= Beginning of Section =
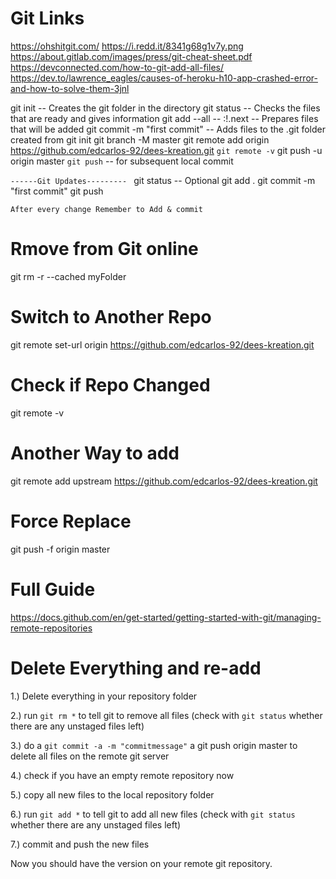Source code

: # Git Links

https://ohshitgit.com/
https://i.redd.it/8341g68g1v7y.png
https://about.gitlab.com/images/press/git-cheat-sheet.pdf
https://devconnected.com/how-to-git-add-all-files/
https://dev.to/lawrence_eagles/causes-of-heroku-h10-app-crashed-error-and-how-to-solve-them-3jnl

git init -- Creates the git folder in the directory
git status -- Checks the files that are ready and gives information
git add --all -- :!.next -- Prepares files that will be added
git commit -m "first commit" -- Adds files to the .git folder created from git init
git branch -M master
git remote add origin https://github.com/edcarlos-92/dees-kreation.git
`git remote -v`
git push -u origin master
`git push` -- for subsequent local commit

`------Git Updates--------- `
git status -- Optional
git add .
git commit -m "first commit"
git push

`After every change Remember to Add & commit `

# Rmove from Git online 

git rm -r --cached myFolder

# Switch to Another Repo

git remote set-url origin https://github.com/edcarlos-92/dees-kreation.git

# Check if Repo Changed

git remote -v

# Another Way to add

git remote add upstream https://github.com/edcarlos-92/dees-kreation.git

# Force Replace

git push -f origin master

# Full Guide

https://docs.github.com/en/get-started/getting-started-with-git/managing-remote-repositories

# Delete Everything and re-add

1.) Delete everything in your repository folder

2.) run `git rm *` to tell git to remove all files (check with `git status` whether there are any unstaged files left)

3.) do a `git commit -a -m "commitmessage"` a git push origin master to delete all files on the remote git server

4.) check if you have an empty remote repository now

5.) copy all new files to the local repository folder

6.) run `git add *` to tell git to add all new files (check with `git status` whether there are any unstaged files left)

7.) commit and push the new files

Now you should have the version on your remote git repository.

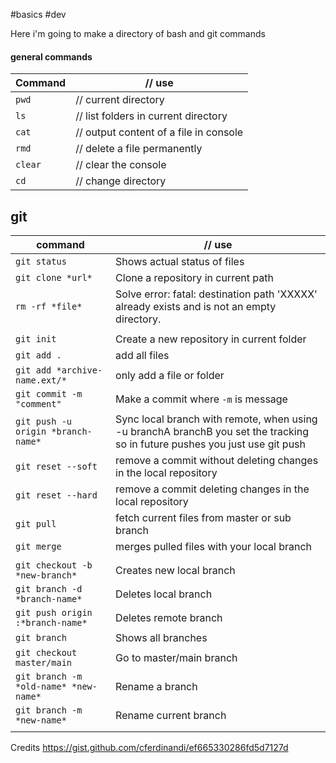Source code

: #basics #dev 

Here i'm going to make a directory of bash and git commands

#### general commands

| Command | // use |
| ---- | ---- |
| `pwd` | // current directory |
| `ls` | // list folders in current directory |
| `cat` | // output content of a file in console |
| `rmd` | // delete a file permanently |
| `clear` | // clear the console |
| `cd` | // change directory |

## git

| command                               | // use                                                                                                                      |
| ------------------------------------- | --------------------------------------------------------------------------------------------------------------------------- |
| `git status`                          | Shows actual status of files                                                                                                |
| `git clone *url*`                     | Clone a repository in current path                                                                                          |
| `rm -rf *file*`                       | Solve error: fatal: destination path 'XXXXX' already exists and is not an empty directory.                                  |
|                                       |                                                                                                                             |
| `git init`                            | Create a new repository in current folder                                                                                   |
| `git add .`                           | add all files                                                                                                               |
| `git add *archive-name.ext/*`         | only add a file or folder                                                                                                   |
| `git commit -m "comment"`             | Make a commit where `-m` is message                                                                                         |
| `git push -u origin *branch-name*`    | Sync local branch with remote, when using -u branchA branchB you set the tracking so in future pushes you just use git push |
| `git reset --soft`                    | remove a commit without deleting changes in the local repository                                                            |
| `git reset --hard`                    | remove a commit deleting changes in the local repository                                                                    |
| `git pull`                            | fetch current files from master or sub branch                                                                               |
| `git merge`                           | merges pulled files with your local branch                                                                                  |
|                                       |                                                                                                                             |
| `git checkout -b *new-branch*`        | Creates new local branch                                                                                                    |
| `git branch -d *branch-name*`         | Deletes local branch                                                                                                        |
| `git push origin :*branch-name*`      | Deletes remote branch                                                                                                       |
| `git branch`                          | Shows all branches                                                                                                          |
| `git checkout master/main`            | Go to master/main branch                                                                                                    |
| `git branch -m *old-name* *new-name*` | Rename a branch                                                                                                             |
| `git branch -m *new-name*`            | Rename current branch                                                                                                       |
|                                       |                                                                                                                             |

Credits https://gist.github.com/cferdinandi/ef665330286fd5d7127d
= End of Section =
■ Problem details:
Please set down each entry word for word, without its images.

■ Response for this exercise:
Source code

: # Git Links

https://ohshitgit.com/
https://i.redd.it/8341g68g1v7y.png
https://about.gitlab.com/images/press/git-cheat-sheet.pdf
https://devconnected.com/how-to-git-add-all-files/
https://dev.to/lawrence_eagles/causes-of-heroku-h10-app-crashed-error-and-how-to-solve-them-3jnl

git init -- Creates the git folder in the directory
git status -- Checks the files that are ready and gives information
git add --all -- :!.next -- Prepares files that will be added
git commit -m "first commit" -- Adds files to the .git folder created from git init
git branch -M master
git remote add origin https://github.com/edcarlos-92/dees-kreation.git
`git remote -v`
git push -u origin master
`git push` -- for subsequent local commit

`------Git Updates--------- `
git status -- Optional
git add .
git commit -m "first commit"
git push

`After every change Remember to Add & commit `

# Rmove from Git online 

git rm -r --cached myFolder

# Switch to Another Repo

git remote set-url origin https://github.com/edcarlos-92/dees-kreation.git

# Check if Repo Changed

git remote -v

# Another Way to add

git remote add upstream https://github.com/edcarlos-92/dees-kreation.git

# Force Replace

git push -f origin master

# Full Guide

https://docs.github.com/en/get-started/getting-started-with-git/managing-remote-repositories

# Delete Everything and re-add

1.) Delete everything in your repository folder

2.) run `git rm *` to tell git to remove all files (check with `git status` whether there are any unstaged files left)

3.) do a `git commit -a -m "commitmessage"` a git push origin master to delete all files on the remote git server

4.) check if you have an empty remote repository now

5.) copy all new files to the local repository folder

6.) run `git add *` to tell git to add all new files (check with `git status` whether there are any unstaged files left)

7.) commit and push the new files

Now you should have the version on your remote git repository.

Source code

: #basics #dev 

Here i'm going to make a directory of bash and git commands

#### general commands

| Command | // use |
| ---- | ---- |
| `pwd` | // current directory |
| `ls` | // list folders in current directory |
| `cat` | // output content of a file in console |
| `rmd` | // delete a file permanently |
| `clear` | // clear the console |
| `cd` | // change directory |

## git

| command                               | // use                                                                                                                      |
| ------------------------------------- | --------------------------------------------------------------------------------------------------------------------------- |
| `git status`                          | Shows actual status of files                                                                                                |
| `git clone *url*`                     | Clone a repository in current path                                                                                          |
| `rm -rf *file*`                       | Solve error: fatal: destination path 'XXXXX' already exists and is not an empty directory.                                  |
|                                       |                                                                                                                             |
| `git init`                            | Create a new repository in current folder                                                                                   |
| `git add .`                           | add all files                                                                                                               |
| `git add *archive-name.ext/*`         | only add a file or folder                                                                                                   |
| `git commit -m "comment"`             | Make a commit where `-m` is message                                                                                         |
| `git push -u origin *branch-name*`    | Sync local branch with remote, when using -u branchA branchB you set the tracking so in future pushes you just use git push |
| `git reset --soft`                    | remove a commit without deleting changes in the local repository                                                            |
| `git reset --hard`                    | remove a commit deleting changes in the local repository                                                                    |
| `git pull`                            | fetch current files from master or sub branch                                                                               |
| `git merge`                           | merges pulled files with your local branch                                                                                  |
|                                       |                                                                                                                             |
| `git checkout -b *new-branch*`        | Creates new local branch                                                                                                    |
| `git branch -d *branch-name*`         | Deletes local branch                                                                                                        |
| `git push origin :*branch-name*`      | Deletes remote branch                                                                                                       |
| `git branch`                          | Shows all branches                                                                                                          |
| `git checkout master/main`            | Go to master/main branch                                                                                                    |
| `git branch -m *old-name* *new-name*` | Rename a branch                                                                                                             |
| `git branch -m *new-name*`            | Rename current branch                                                                                                       |
|                                       |                                                                                                                             |

Credits https://gist.github.com/cferdinandi/ef665330286fd5d7127d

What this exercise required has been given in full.